Source texts of formatted documents
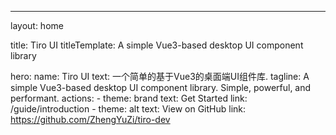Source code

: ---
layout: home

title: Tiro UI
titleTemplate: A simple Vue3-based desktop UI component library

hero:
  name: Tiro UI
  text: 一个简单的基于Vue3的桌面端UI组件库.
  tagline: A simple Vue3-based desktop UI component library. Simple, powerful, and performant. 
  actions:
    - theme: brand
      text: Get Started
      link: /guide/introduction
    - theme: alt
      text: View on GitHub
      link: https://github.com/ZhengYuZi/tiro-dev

Action item
Copy each record exactly. Leave any images out of the copy.

Worked solution
Source code

: ---
layout: home

title: Tiro UI
titleTemplate: A simple Vue3-based desktop UI component library

hero:
  name: Tiro UI
  text: 一个简单的基于Vue3的桌面端UI组件库.
  tagline: A simple Vue3-based desktop UI component library. Simple, powerful, and performant. 
  actions:
    - theme: brand
      text: Get Started
      link: /guide/introduction
    - theme: alt
      text: View on GitHub
      link: https://github.com/ZhengYuZi/tiro-dev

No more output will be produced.